Problem to solve: Copy out all of the data that follows, exactly as it appears.

▬▬▬▬▬▬▬▬▬▬

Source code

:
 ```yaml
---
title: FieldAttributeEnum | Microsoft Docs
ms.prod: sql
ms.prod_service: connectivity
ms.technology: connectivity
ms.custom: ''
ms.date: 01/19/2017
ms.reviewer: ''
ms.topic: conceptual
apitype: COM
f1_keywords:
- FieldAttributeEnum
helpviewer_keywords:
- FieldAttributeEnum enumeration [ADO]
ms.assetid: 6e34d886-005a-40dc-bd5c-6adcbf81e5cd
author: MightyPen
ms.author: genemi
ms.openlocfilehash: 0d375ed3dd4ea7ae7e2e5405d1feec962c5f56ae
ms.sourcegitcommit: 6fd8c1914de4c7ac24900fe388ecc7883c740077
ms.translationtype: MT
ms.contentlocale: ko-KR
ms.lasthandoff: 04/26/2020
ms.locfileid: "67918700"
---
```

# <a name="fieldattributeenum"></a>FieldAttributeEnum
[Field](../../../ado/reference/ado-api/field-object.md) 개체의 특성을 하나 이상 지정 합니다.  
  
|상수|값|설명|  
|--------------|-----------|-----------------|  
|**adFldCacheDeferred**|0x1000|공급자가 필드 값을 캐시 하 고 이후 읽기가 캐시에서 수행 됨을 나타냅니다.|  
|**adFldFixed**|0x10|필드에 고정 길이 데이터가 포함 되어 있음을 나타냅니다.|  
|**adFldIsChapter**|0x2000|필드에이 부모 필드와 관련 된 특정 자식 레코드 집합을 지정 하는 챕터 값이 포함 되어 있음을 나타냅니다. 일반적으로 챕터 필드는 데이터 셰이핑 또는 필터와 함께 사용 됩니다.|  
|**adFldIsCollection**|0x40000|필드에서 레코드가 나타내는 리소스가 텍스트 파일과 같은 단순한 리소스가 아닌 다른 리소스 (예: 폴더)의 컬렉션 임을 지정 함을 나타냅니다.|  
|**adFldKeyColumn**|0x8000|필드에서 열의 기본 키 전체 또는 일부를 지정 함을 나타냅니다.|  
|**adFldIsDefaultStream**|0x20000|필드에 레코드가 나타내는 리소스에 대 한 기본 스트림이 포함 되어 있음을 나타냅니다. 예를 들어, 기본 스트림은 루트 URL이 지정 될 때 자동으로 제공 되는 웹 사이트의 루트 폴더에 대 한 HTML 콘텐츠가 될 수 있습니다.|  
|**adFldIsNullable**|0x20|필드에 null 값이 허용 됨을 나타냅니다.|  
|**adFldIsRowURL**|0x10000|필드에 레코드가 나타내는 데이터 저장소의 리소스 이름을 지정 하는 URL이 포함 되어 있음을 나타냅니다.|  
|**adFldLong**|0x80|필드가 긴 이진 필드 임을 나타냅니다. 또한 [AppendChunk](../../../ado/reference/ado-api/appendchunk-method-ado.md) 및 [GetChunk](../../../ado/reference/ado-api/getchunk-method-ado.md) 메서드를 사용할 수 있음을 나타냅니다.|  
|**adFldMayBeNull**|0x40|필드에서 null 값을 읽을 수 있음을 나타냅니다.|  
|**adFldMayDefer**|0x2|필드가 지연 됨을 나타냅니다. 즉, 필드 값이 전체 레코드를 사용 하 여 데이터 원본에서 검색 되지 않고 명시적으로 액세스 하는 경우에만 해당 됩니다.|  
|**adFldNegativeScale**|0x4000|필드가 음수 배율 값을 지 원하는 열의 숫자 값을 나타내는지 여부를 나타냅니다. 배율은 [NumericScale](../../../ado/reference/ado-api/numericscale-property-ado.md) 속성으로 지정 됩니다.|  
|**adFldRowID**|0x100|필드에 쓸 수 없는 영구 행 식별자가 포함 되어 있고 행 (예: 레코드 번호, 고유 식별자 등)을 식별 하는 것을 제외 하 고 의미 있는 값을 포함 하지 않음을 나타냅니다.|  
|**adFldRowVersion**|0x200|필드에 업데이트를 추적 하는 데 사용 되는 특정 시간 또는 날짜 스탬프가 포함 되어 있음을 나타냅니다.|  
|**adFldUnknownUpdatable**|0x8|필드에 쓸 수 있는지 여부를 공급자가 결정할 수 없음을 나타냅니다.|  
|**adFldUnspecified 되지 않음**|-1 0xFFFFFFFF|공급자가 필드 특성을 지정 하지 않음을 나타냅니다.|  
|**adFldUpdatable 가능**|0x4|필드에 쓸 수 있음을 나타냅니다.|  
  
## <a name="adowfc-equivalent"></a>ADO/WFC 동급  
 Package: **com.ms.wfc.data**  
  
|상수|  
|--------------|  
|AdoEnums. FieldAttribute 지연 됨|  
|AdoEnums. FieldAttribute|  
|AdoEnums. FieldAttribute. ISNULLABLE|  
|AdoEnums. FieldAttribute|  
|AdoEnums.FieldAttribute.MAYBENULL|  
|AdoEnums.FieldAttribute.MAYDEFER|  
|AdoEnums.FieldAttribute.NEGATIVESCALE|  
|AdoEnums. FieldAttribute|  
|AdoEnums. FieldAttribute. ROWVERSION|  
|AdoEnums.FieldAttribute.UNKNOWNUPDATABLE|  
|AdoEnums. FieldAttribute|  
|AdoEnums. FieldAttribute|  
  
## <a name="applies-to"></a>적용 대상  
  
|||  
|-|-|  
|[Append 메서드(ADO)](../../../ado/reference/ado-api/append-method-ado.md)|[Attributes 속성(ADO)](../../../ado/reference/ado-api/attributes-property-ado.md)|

▬▬▬▬▬▬▬▬▬▬

Problem solution:
Source code

:
 ```yaml
---
title: FieldAttributeEnum | Microsoft Docs
ms.prod: sql
ms.prod_service: connectivity
ms.technology: connectivity
ms.custom: ''
ms.date: 01/19/2017
ms.reviewer: ''
ms.topic: conceptual
apitype: COM
f1_keywords:
- FieldAttributeEnum
helpviewer_keywords:
- FieldAttributeEnum enumeration [ADO]
ms.assetid: 6e34d886-005a-40dc-bd5c-6adcbf81e5cd
author: MightyPen
ms.author: genemi
ms.openlocfilehash: 0d375ed3dd4ea7ae7e2e5405d1feec962c5f56ae
ms.sourcegitcommit: 6fd8c1914de4c7ac24900fe388ecc7883c740077
ms.translationtype: MT
ms.contentlocale: ko-KR
ms.lasthandoff: 04/26/2020
ms.locfileid: "67918700"
---
```

# <a name="fieldattributeenum"></a>FieldAttributeEnum
[Field](../../../ado/reference/ado-api/field-object.md) 개체의 특성을 하나 이상 지정 합니다.  
  
|상수|값|설명|  
|--------------|-----------|-----------------|  
|**adFldCacheDeferred**|0x1000|공급자가 필드 값을 캐시 하 고 이후 읽기가 캐시에서 수행 됨을 나타냅니다.|  
|**adFldFixed**|0x10|필드에 고정 길이 데이터가 포함 되어 있음을 나타냅니다.|  
|**adFldIsChapter**|0x2000|필드에이 부모 필드와 관련 된 특정 자식 레코드 집합을 지정 하는 챕터 값이 포함 되어 있음을 나타냅니다. 일반적으로 챕터 필드는 데이터 셰이핑 또는 필터와 함께 사용 됩니다.|  
|**adFldIsCollection**|0x40000|필드에서 레코드가 나타내는 리소스가 텍스트 파일과 같은 단순한 리소스가 아닌 다른 리소스 (예: 폴더)의 컬렉션 임을 지정 함을 나타냅니다.|  
|**adFldKeyColumn**|0x8000|필드에서 열의 기본 키 전체 또는 일부를 지정 함을 나타냅니다.|  
|**adFldIsDefaultStream**|0x20000|필드에 레코드가 나타내는 리소스에 대 한 기본 스트림이 포함 되어 있음을 나타냅니다. 예를 들어, 기본 스트림은 루트 URL이 지정 될 때 자동으로 제공 되는 웹 사이트의 루트 폴더에 대 한 HTML 콘텐츠가 될 수 있습니다.|  
|**adFldIsNullable**|0x20|필드에 null 값이 허용 됨을 나타냅니다.|  
|**adFldIsRowURL**|0x10000|필드에 레코드가 나타내는 데이터 저장소의 리소스 이름을 지정 하는 URL이 포함 되어 있음을 나타냅니다.|  
|**adFldLong**|0x80|필드가 긴 이진 필드 임을 나타냅니다. 또한 [AppendChunk](../../../ado/reference/ado-api/appendchunk-method-ado.md) 및 [GetChunk](../../../ado/reference/ado-api/getchunk-method-ado.md) 메서드를 사용할 수 있음을 나타냅니다.|  
|**adFldMayBeNull**|0x40|필드에서 null 값을 읽을 수 있음을 나타냅니다.|  
|**adFldMayDefer**|0x2|필드가 지연 됨을 나타냅니다. 즉, 필드 값이 전체 레코드를 사용 하 여 데이터 원본에서 검색 되지 않고 명시적으로 액세스 하는 경우에만 해당 됩니다.|  
|**adFldNegativeScale**|0x4000|필드가 음수 배율 값을 지 원하는 열의 숫자 값을 나타내는지 여부를 나타냅니다. 배율은 [NumericScale](../../../ado/reference/ado-api/numericscale-property-ado.md) 속성으로 지정 됩니다.|  
|**adFldRowID**|0x100|필드에 쓸 수 없는 영구 행 식별자가 포함 되어 있고 행 (예: 레코드 번호, 고유 식별자 등)을 식별 하는 것을 제외 하 고 의미 있는 값을 포함 하지 않음을 나타냅니다.|  
|**adFldRowVersion**|0x200|필드에 업데이트를 추적 하는 데 사용 되는 특정 시간 또는 날짜 스탬프가 포함 되어 있음을 나타냅니다.|  
|**adFldUnknownUpdatable**|0x8|필드에 쓸 수 있는지 여부를 공급자가 결정할 수 없음을 나타냅니다.|  
|**adFldUnspecified 되지 않음**|-1 0xFFFFFFFF|공급자가 필드 특성을 지정 하지 않음을 나타냅니다.|  
|**adFldUpdatable 가능**|0x4|필드에 쓸 수 있음을 나타냅니다.|  
  
## <a name="adowfc-equivalent"></a>ADO/WFC 동급  
 Package: **com.ms.wfc.data**  
  
|상수|  
|--------------|  
|AdoEnums. FieldAttribute 지연 됨|  
|AdoEnums. FieldAttribute|  
|AdoEnums. FieldAttribute. ISNULLABLE|  
|AdoEnums. FieldAttribute|  
|AdoEnums.FieldAttribute.MAYBENULL|  
|AdoEnums.FieldAttribute.MAYDEFER|  
|AdoEnums.FieldAttribute.NEGATIVESCALE|  
|AdoEnums. FieldAttribute|  
|AdoEnums. FieldAttribute. ROWVERSION|  
|AdoEnums.FieldAttribute.UNKNOWNUPDATABLE|  
|AdoEnums. FieldAttribute|  
|AdoEnums. FieldAttribute|  
  
## <a name="applies-to"></a>적용 대상  
  
|||  
|-|-|  
|[Append 메서드(ADO)](../../../ado/reference/ado-api/append-method-ado.md)|[Attributes 속성(ADO)](../../../ado/reference/ado-api/attributes-property-ado.md)|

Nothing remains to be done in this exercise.